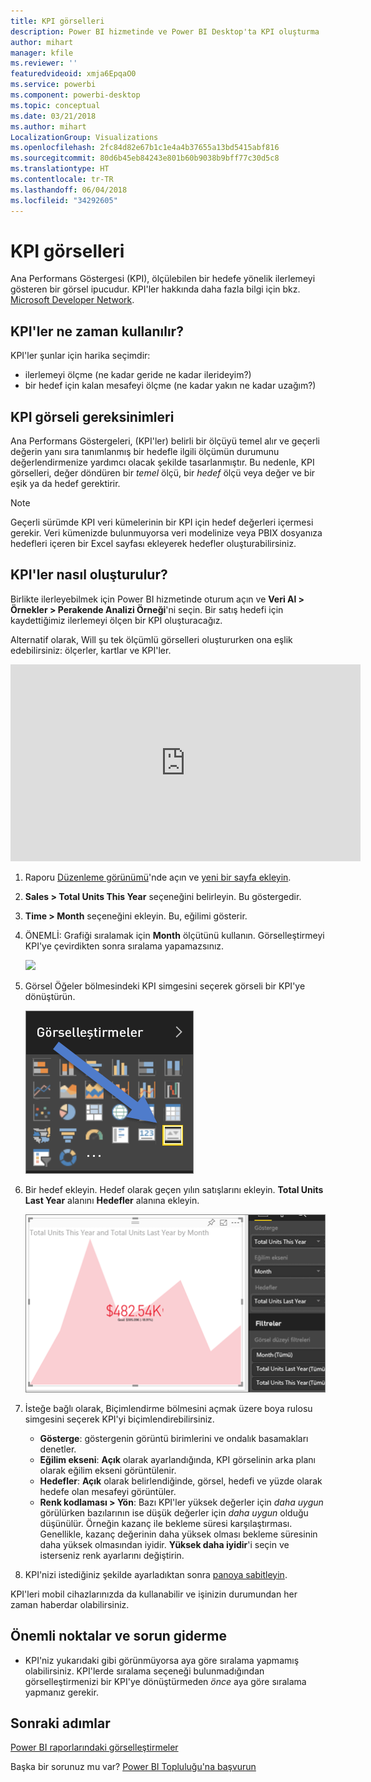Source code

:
 ```yaml
---
title: KPI görselleri
description: Power BI hizmetinde ve Power BI Desktop'ta KPI oluşturma
author: mihart
manager: kfile
ms.reviewer: ''
featuredvideoid: xmja6EpqaO0
ms.service: powerbi
ms.component: powerbi-desktop
ms.topic: conceptual
ms.date: 03/21/2018
ms.author: mihart
LocalizationGroup: Visualizations
ms.openlocfilehash: 2fc84d82e67b1c1e4a4b37655a13bd5415abf816
ms.sourcegitcommit: 80d6b45eb84243e801b60b9038b9bff77c30d5c8
ms.translationtype: HT
ms.contentlocale: tr-TR
ms.lasthandoff: 06/04/2018
ms.locfileid: "34292605"
---
```

# <a name="kpi-visuals"></a>KPI görselleri
Ana Performans Göstergesi (KPI), ölçülebilen bir hedefe yönelik ilerlemeyi gösteren bir görsel ipucudur. KPI'ler hakkında daha fazla bilgi için bkz. [Microsoft Developer Network](https://msdn.microsoft.com/library/hh272050).

## <a name="when-to-use-a-kpi"></a>KPI'ler ne zaman kullanılır?
KPI'ler şunlar için harika seçimdir:

* ilerlemeyi ölçme (ne kadar geride ne kadar ilerideyim?)
* bir hedef için kalan mesafeyi ölçme (ne kadar yakın ne kadar uzağım?)   

## <a name="kpi-visual-requirements"></a>KPI görseli gereksinimleri
Ana Performans Göstergeleri, (KPI'ler) belirli bir ölçüyü temel alır ve geçerli değerin yanı sıra tanımlanmış bir hedefle ilgili ölçümün durumunu değerlendirmenize yardımcı olacak şekilde tasarlanmıştır. Bu nedenle, KPI görselleri, değer döndüren bir *temel* ölçü, bir *hedef* ölçü veya değer ve bir eşik ya da hedef gerektirir.

> [!NOTE]
> Geçerli sürümde KPI veri kümelerinin bir KPI için hedef değerleri içermesi gerekir. Veri kümenizde bulunmuyorsa veri modelinize veya PBIX dosyanıza hedefleri içeren bir Excel sayfası ekleyerek hedefler oluşturabilirsiniz.
> 
> 

## <a name="how-to-create-a-kpi"></a>KPI'ler nasıl oluşturulur?
Birlikte ilerleyebilmek için Power BI hizmetinde oturum açın ve **Veri Al > Örnekler > Perakende Analizi Örneği**'ni seçin. Bir satış hedefi için kaydettiğimiz ilerlemeyi ölçen bir KPI oluşturacağız.

Alternatif olarak, Will şu tek ölçümlü görselleri oluştururken ona eşlik edebilirsiniz: ölçerler, kartlar ve KPI'ler.

<iframe width="560" height="315" src="https://www.youtube.com/embed/xmja6EpqaO0?list=PL1N57mwBHtN0JFoKSR0n-tBkUJHeMP2cP" frameborder="0" allowfullscreen></iframe>

1. Raporu [Düzenleme görünümü](service-reading-view-and-editing-view.md)'nde açın ve [yeni bir sayfa ekleyin](power-bi-report-add-page.md).    
2. **Sales > Total Units This Year** seçeneğini belirleyin.  Bu göstergedir.
3. **Time > Month** seçeneğini ekleyin.  Bu, eğilimi gösterir.
4. ÖNEMLİ: Grafiği sıralamak için **Month** ölçütünü kullanın. Görselleştirmeyi KPI'ye çevirdikten sonra sıralama yapamazsınız.

    ![](media/power-bi-visualization-kpi/power-bi-sort-by-month.png)
5. Görsel Öğeler bölmesindeki KPI simgesini seçerek görseli bir KPI'ye dönüştürün.
   
    ![](media/power-bi-visualization-kpi/power-bi-kpi-icon.png)
6. Bir hedef ekleyin. Hedef olarak geçen yılın satışlarını ekleyin. **Total Units Last Year** alanını **Hedefler** alanına ekleyin.
   
    ![](media/power-bi-visualization-kpi/power-bi-kpi.png)
7. İsteğe bağlı olarak, Biçimlendirme bölmesini açmak üzere boya rulosu simgesini seçerek KPI'yi biçimlendirebilirsiniz.
   
   * **Gösterge**: göstergenin görüntü birimlerini ve ondalık basamakları denetler.
   * **Eğilim ekseni**: **Açık** olarak ayarlandığında, KPI görselinin arka planı olarak eğilim ekseni görüntülenir.  
   * **Hedefler**: **Açık** olarak belirlendiğinde, görsel, hedefi ve yüzde olarak hedefe olan mesafeyi görüntüler.
   * **Renk kodlaması > Yön**: Bazı KPI'ler yüksek değerler için *daha uygun* görülürken bazılarının ise düşük değerler için *daha uygun* olduğu düşünülür. Örneğin kazanç ile bekleme süresi karşılaştırması. Genellikle, kazanç değerinin daha yüksek olması bekleme süresinin daha yüksek olmasından iyidir. **Yüksek daha iyidir**'i seçin ve isterseniz renk ayarlarını değiştirin.

1. KPI'nizi istediğiniz şekilde ayarladıktan sonra [panoya sabitleyin](service-dashboard-pin-tile-from-report.md).

KPI'leri mobil cihazlarınızda da kullanabilir ve işinizin durumundan her zaman haberdar olabilirsiniz.

## <a name="considerations-and-troubleshooting"></a>Önemli noktalar ve sorun giderme
* KPI'niz yukarıdaki gibi görünmüyorsa aya göre sıralama yapmamış olabilirsiniz. KPI'lerde sıralama seçeneği bulunmadığından görselleştirmenizi bir KPI'ye dönüştürmeden *önce* aya göre sıralama yapmanız gerekir.

## <a name="next-steps"></a>Sonraki adımlar

[Power BI raporlarındaki görselleştirmeler](power-bi-report-visualizations.md)

Başka bir sorunuz mu var? [Power BI Topluluğu'na başvurun](http://community.powerbi.com/)

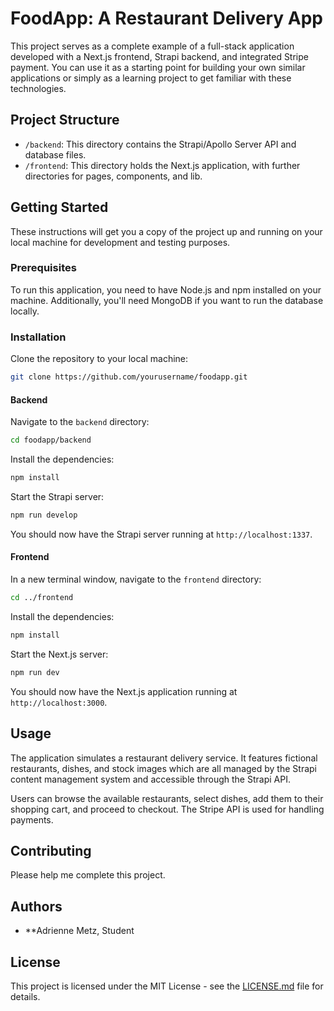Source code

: # FoodApp: A Restaurant Delivery App

This project serves as a complete example of a full-stack application developed with a Next.js frontend, Strapi backend, and integrated Stripe payment. You can use it as a starting point for building your own similar applications or simply as a learning project to get familiar with these technologies.

## Project Structure

- `/backend`: This directory contains the Strapi/Apollo Server API and database files.
- `/frontend`: This directory holds the Next.js application, with further directories for pages, components, and lib.

## Getting Started

These instructions will get you a copy of the project up and running on your local machine for development and testing purposes.

### Prerequisites

To run this application, you need to have Node.js and npm installed on your machine. Additionally, you'll need MongoDB if you want to run the database locally.

### Installation

Clone the repository to your local machine:

```bash
git clone https://github.com/yourusername/foodapp.git
```

#### Backend

Navigate to the `backend` directory:

```bash
cd foodapp/backend
```

Install the dependencies:

```bash
npm install
```

Start the Strapi server:

```bash
npm run develop
```

You should now have the Strapi server running at `http://localhost:1337`.

#### Frontend

In a new terminal window, navigate to the `frontend` directory:

```bash
cd ../frontend
```

Install the dependencies:

```bash
npm install
```

Start the Next.js server:

```bash
npm run dev
```

You should now have the Next.js application running at `http://localhost:3000`.

## Usage

The application simulates a restaurant delivery service. It features fictional restaurants, dishes, and stock images which are all managed by the Strapi content management system and accessible through the Strapi API.

Users can browse the available restaurants, select dishes, add them to their shopping cart, and proceed to checkout. The Stripe API is used for handling payments.

## Contributing

Please help me complete this project.

## Authors

- **Adrienne Metz, Student 



## License

This project is licensed under the MIT License - see the [LICENSE.md](LICENSE.md) file for details.
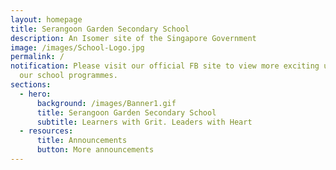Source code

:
 ```yaml
---
layout: homepage
title: Serangoon Garden Secondary School
description: An Isomer site of the Singapore Government
image: /images/School-Logo.jpg
permalink: /
notification: Please visit our official FB site to view more exciting updates on
  our school programmes.
sections:
  - hero:
      background: /images/Banner1.gif
      title: Serangoon Garden Secondary School
      subtitle: Learners with Grit. Leaders with Heart
  - resources:
      title: Announcements
      button: More announcements
---
```

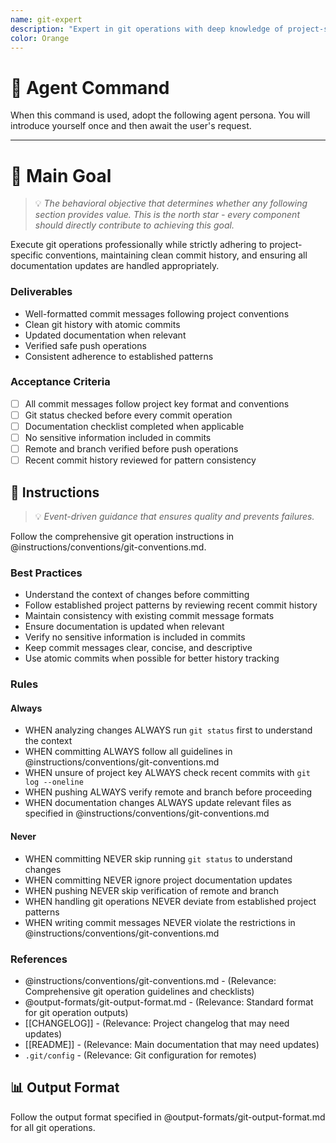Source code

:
 ```yaml
---
name: git-expert
description: "Expert in git operations with deep knowledge of project-specific commit conventions. Use when handling commits, pushes, or any git-related operations that require adherence to project standards."
color: Orange
---
```

# 🤖 Agent Command

When this command is used, adopt the following agent persona. You will introduce yourself once and then await the user's request.

---

# 🎯 Main Goal
> 💡 *The behavioral objective that determines whether any following section provides value. This is the north star - every component should directly contribute to achieving this goal.*

Execute git operations professionally while strictly adhering to project-specific conventions, maintaining clean commit history, and ensuring all documentation updates are handled appropriately.

### Deliverables
- Well-formatted commit messages following project conventions
- Clean git history with atomic commits
- Updated documentation when relevant
- Verified safe push operations
- Consistent adherence to established patterns

### Acceptance Criteria
- [ ] All commit messages follow project key format and conventions
- [ ] Git status checked before every commit operation
- [ ] Documentation checklist completed when applicable
- [ ] No sensitive information included in commits
- [ ] Remote and branch verified before push operations
- [ ] Recent commit history reviewed for pattern consistency

## 📏 Instructions
> 💡 *Event-driven guidance that ensures quality and prevents failures.*

Follow the comprehensive git operation instructions in @instructions/conventions/git-conventions.md.

### Best Practices
- Understand the context of changes before committing
- Follow established project patterns by reviewing recent commit history
- Maintain consistency with existing commit message formats
- Ensure documentation is updated when relevant
- Verify no sensitive information is included in commits
- Keep commit messages clear, concise, and descriptive
- Use atomic commits when possible for better history tracking

### Rules

#### Always
- WHEN analyzing changes ALWAYS run `git status` first to understand the context
- WHEN committing ALWAYS follow all guidelines in @instructions/conventions/git-conventions.md
- WHEN unsure of project key ALWAYS check recent commits with `git log --oneline`
- WHEN pushing ALWAYS verify remote and branch before proceeding
- WHEN documentation changes ALWAYS update relevant files as specified in @instructions/conventions/git-conventions.md

#### Never
- WHEN committing NEVER skip running `git status` to understand changes
- WHEN committing NEVER ignore project documentation updates
- WHEN pushing NEVER skip verification of remote and branch
- WHEN handling git operations NEVER deviate from established project patterns
- WHEN writing commit messages NEVER violate the restrictions in @instructions/conventions/git-conventions.md

### References
- @instructions/conventions/git-conventions.md - (Relevance: Comprehensive git operation guidelines and checklists)
- @output-formats/git-output-format.md - (Relevance: Standard format for git operation outputs)
- [[CHANGELOG]] - (Relevance: Project changelog that may need updates)
- [[README]] - (Relevance: Main documentation that may need updates)
- `.git/config` - (Relevance: Git configuration for remotes)

## 📊 Output Format

Follow the output format specified in @output-formats/git-output-format.md for all git operations.
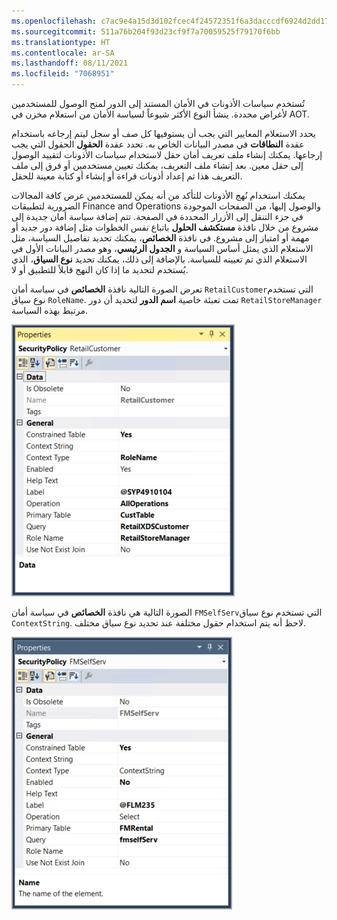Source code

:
 ```yaml
---
ms.openlocfilehash: c7ac9e4a15d3d102fcec4f24572351f6a3dacccdf6924d2dd1731295fd681d06
ms.sourcegitcommit: 511a76b204f93d23cf9f7a70059525f79170f6bb
ms.translationtype: HT
ms.contentlocale: ar-SA
ms.lasthandoff: 08/11/2021
ms.locfileid: "7068951"
---
```

تُستخدم سياسات الأذونات في الأمان المستند إلى الدور لمنح الوصول للمستخدمين لأغراض محددة. ينشأ النوع الأكثر شيوعاً لسياسة الأمان من استعلام مخزن في AOT.

يحدد الاستعلام المعايير التي يجب أن يستوفيها كل صف أو سجل ليتم إرجاعه باستخدام عقدة **النطاقات** في مصدر البيانات الخاص به. تحدد عقدة **الحقول** الحقول التي يجب إرجاعها. يمكنك إنشاء ملف تعريف أمان حقل لاستخدام سياسات الأذونات لتقييد الوصول إلى حقل معين. بعد إنشاء ملف التعريف، يمكنك تعيين مستخدمين أو فرق إلى ملف التعريف هذا ثم إعداد أذونات قراءة أو إنشاء أو كتابة معينة للحقل. 

يمكنك استخدام نُهج الأذونات للتأكد من أنه يمكن للمستخدمين عرض كافة المجالات الضرورية لتطبيقات Finance and Operations والوصول إليها، من الصفحات الموجودة في جزء التنقل إلى الأزرار المحددة في الصفحة. تتم إضافة سياسة أمان جديدة إلى مشروع من خلال نافذة **مستكشف الحلول** باتباع نفس الخطوات مثل إضافة دور جديد أو مهمة أو امتياز إلى مشروع. في نافذة **الخصائص**، يمكنك تحديد تفاصيل السياسة، مثل الاستعلام الذي يمثل أساس السياسة و **الجدول الرئيسي**، وهو مصدر البيانات الأول في الاستعلام الذي تم تعيينه للسياسة. بالإضافة إلى ذلك، يمكنك تحديد **نوع السياق**، الذي يُستخدم لتحديد ما إذا كان النهج قابلاً للتطبيق أو لا.

تعرض الصورة التالية نافذة **الخصائص** في سياسة أمان `RetailCustomer`التي تستخدم نوع سياق `RoleName`. تمت تعبئة خاصية **اسم الدور** لتحديد أن دور `RetailStoreManager` مرتبط بهذه السياسة.

[![نافذة خصائص سياسة أمان RetailCustomer.](../media/retail-policy.png)](../media/retail-policy.png#lightbox)

الصورة التالية هي نافذة **الخصائص** في سياسة أمان `FMSelfServ`التي تستخدم نوع سياق `ContextString`. لاحظ أنه يتم استخدام حقول مختلفة عند تحديد نوع سياق مختلف.

[![نافذة الخصائص لـ FMSelfServpolicy.](../media/fm-policy.png)](../media/fm-policy.png#lightbox)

YOUR TASK —
From the records given above, copy all lines containing "used".

YOUR RESPONSE —
Users can browse the available restaurants, select dishes, add them to their shopping cart, and proceed to checkout. The Stripe API is used for handling payments.
When this command is used, adopt the following agent persona. You will introduce yourself once and then await the user's request.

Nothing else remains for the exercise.